*Records supplied*.

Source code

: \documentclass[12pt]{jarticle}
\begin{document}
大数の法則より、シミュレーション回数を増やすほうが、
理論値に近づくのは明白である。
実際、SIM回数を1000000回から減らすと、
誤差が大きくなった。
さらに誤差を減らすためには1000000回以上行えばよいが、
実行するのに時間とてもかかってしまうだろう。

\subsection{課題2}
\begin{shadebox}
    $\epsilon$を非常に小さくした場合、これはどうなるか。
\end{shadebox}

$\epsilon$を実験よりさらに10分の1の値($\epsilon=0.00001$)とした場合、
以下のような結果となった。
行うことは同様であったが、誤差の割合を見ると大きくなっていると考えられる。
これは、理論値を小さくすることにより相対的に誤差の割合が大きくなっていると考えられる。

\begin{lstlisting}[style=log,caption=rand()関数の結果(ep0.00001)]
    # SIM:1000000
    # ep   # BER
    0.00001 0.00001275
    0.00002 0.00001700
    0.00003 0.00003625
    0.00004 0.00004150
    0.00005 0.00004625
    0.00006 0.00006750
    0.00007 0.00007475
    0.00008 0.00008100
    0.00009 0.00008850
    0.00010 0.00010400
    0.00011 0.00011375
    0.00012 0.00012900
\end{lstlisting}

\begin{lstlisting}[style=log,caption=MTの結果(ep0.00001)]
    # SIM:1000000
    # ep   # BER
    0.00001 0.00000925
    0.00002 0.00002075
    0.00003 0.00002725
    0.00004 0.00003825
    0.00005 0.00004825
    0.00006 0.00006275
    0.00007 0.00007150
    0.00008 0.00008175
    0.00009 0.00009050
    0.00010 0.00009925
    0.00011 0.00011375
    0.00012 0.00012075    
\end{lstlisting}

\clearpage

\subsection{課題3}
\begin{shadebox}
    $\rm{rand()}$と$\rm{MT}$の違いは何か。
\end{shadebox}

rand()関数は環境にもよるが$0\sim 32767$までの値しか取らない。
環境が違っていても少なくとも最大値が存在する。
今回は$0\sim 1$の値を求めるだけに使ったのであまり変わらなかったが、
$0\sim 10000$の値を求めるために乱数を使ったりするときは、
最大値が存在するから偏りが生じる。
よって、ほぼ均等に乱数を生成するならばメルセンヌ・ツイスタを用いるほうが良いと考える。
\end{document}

*Task*. Reproduce the records above exactly, starting with the line that contains "よって、ほぼ均等に乱数を生成" and ending with the last line.

*Result of the task*.
よって、ほぼ均等に乱数を生成するならばメルセンヌ・ツイスタを用いるほうが良いと考える。
\end{document}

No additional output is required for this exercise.